La segunda prueba era una extracción de la DNA del aspergillus y un análisis en tiempo real del qPCR. La DNA fue extraída de plasma usando estuche de la sangre de QIAamp un mini (Qiagen, Hilden, Alemania). La DNA purificada entonces fue amplificada por un análisis género-específico del qPCR del aspergillus usando química del verde de SYBR y las pinturas de fondo que apuntaban el gen del rRNA 28S. El límite de detección más inferior empírico fue determinado para ser 10 unidades de la formación de colonias de los conidios del aspergillus por la reacción.

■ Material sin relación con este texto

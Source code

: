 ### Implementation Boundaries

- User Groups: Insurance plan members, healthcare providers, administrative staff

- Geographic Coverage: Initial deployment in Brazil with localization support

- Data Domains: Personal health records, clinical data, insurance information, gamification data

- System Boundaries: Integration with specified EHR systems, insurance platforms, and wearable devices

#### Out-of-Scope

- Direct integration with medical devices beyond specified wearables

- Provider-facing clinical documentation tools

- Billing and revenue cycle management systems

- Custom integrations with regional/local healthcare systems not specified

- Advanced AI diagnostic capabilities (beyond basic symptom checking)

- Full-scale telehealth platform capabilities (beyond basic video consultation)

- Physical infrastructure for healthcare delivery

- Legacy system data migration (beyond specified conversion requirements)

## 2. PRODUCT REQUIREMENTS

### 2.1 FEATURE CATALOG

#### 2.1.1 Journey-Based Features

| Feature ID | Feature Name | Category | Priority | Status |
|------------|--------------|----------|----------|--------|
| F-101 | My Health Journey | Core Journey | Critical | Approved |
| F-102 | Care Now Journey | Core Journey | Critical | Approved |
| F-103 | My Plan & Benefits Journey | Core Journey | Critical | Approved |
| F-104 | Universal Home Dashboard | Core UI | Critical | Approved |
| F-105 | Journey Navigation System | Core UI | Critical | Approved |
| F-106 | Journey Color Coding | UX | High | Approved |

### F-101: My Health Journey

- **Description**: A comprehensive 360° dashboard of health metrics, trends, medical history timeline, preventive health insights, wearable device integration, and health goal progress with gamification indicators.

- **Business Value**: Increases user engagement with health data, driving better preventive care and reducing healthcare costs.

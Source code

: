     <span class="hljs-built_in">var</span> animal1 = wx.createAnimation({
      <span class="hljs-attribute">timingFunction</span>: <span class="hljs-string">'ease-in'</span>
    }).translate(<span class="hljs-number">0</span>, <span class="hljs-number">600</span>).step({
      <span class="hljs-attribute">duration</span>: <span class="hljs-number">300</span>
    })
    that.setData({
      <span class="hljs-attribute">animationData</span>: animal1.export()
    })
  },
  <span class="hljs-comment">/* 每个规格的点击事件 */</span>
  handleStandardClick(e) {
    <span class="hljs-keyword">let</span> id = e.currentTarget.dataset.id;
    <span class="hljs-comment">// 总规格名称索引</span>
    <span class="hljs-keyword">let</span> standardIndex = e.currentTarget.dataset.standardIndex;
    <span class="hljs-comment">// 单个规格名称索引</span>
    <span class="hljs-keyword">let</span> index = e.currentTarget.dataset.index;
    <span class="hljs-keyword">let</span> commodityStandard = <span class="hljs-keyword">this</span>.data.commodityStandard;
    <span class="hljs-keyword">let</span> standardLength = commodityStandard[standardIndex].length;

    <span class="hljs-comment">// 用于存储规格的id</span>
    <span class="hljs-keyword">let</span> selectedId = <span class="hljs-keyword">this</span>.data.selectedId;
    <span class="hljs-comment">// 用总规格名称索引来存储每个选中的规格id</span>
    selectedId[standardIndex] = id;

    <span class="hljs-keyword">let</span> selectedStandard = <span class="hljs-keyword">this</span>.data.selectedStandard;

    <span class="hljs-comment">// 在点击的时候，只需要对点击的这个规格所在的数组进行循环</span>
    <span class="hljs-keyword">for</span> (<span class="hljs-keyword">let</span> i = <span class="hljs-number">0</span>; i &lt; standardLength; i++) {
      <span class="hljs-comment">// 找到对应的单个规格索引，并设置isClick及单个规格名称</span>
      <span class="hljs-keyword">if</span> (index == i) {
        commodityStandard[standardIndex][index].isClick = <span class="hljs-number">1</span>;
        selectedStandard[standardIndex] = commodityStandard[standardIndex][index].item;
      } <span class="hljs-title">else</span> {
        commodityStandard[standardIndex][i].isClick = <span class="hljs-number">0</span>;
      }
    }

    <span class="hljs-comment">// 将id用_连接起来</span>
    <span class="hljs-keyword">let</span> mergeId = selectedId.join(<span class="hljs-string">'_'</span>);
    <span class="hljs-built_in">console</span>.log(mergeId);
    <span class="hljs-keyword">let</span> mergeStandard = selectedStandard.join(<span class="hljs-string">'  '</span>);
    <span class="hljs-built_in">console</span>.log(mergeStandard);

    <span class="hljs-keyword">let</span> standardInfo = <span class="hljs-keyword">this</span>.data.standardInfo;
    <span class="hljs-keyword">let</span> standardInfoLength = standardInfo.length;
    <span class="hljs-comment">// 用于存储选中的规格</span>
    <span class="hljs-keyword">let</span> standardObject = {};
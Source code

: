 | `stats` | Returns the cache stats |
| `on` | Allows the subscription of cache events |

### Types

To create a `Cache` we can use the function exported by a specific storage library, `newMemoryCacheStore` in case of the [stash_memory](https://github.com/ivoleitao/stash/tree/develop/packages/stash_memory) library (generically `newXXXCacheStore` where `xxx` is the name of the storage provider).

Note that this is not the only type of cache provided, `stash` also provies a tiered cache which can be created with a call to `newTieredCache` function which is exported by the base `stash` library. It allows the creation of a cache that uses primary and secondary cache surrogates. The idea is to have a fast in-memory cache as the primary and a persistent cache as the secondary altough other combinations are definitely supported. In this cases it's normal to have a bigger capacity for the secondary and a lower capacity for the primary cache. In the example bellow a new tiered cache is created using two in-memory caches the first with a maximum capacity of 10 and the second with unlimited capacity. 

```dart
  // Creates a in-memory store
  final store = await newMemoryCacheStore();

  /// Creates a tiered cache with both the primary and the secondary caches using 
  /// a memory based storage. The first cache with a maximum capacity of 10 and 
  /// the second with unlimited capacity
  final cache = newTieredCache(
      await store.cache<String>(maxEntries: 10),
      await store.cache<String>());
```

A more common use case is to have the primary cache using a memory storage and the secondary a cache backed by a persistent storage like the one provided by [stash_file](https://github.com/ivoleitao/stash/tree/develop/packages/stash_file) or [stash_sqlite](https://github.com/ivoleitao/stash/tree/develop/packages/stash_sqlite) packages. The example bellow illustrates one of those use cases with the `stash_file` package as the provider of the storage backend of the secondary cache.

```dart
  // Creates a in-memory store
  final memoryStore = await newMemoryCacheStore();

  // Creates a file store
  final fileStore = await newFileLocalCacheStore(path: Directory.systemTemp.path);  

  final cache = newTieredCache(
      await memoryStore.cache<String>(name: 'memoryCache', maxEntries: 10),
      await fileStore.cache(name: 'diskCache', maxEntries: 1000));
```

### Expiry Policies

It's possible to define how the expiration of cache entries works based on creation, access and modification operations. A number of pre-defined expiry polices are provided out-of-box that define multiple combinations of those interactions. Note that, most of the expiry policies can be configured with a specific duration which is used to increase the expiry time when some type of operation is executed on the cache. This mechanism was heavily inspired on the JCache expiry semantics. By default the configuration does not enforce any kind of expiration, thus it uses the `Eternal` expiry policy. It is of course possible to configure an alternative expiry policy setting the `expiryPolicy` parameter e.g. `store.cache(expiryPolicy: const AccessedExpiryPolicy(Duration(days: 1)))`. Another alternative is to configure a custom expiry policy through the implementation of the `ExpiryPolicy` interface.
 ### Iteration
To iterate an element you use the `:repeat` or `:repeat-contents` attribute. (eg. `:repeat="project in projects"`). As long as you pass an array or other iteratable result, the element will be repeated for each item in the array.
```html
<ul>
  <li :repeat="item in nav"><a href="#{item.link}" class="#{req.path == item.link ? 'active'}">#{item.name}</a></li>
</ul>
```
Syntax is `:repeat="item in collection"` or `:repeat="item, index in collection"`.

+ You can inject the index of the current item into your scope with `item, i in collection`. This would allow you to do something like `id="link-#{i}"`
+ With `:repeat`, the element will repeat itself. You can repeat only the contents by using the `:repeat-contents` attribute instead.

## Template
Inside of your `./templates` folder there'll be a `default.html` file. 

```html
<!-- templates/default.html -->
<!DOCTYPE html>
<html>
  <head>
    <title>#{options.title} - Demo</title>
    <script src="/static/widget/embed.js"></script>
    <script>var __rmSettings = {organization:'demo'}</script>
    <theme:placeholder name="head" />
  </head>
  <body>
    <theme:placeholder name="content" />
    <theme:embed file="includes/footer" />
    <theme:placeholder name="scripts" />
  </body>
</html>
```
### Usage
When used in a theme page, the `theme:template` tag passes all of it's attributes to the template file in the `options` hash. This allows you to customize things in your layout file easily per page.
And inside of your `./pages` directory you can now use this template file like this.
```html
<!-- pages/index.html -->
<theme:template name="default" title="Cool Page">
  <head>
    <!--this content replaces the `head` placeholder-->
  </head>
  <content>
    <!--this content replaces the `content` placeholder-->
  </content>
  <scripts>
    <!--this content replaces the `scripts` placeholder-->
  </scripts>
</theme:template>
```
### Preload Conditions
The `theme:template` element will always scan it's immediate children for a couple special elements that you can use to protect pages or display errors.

La tercera prueba era una extracción del ARN del aspergillus y análisis de NASBA. El ARN total fue extraído de plasma usando un estuche rápido de la sangre/de la extracción de la muestra del ARN líquido del total (BioTeke, Pekín, China). Un específico altamente conservado de la región del rRNA 18S para el género del aspergillus fue elegido como el objetivo de la detección. Entonces fue amplificado usando un par de pinturas de fondo. El mando en blanco, el mando negativo (ARN extraído de pacientes sin la infección del aspergillus) y el mando positivo (ARN extraído de aspergillus en cultura pura) fueron incluidos en cada uno ejecutada.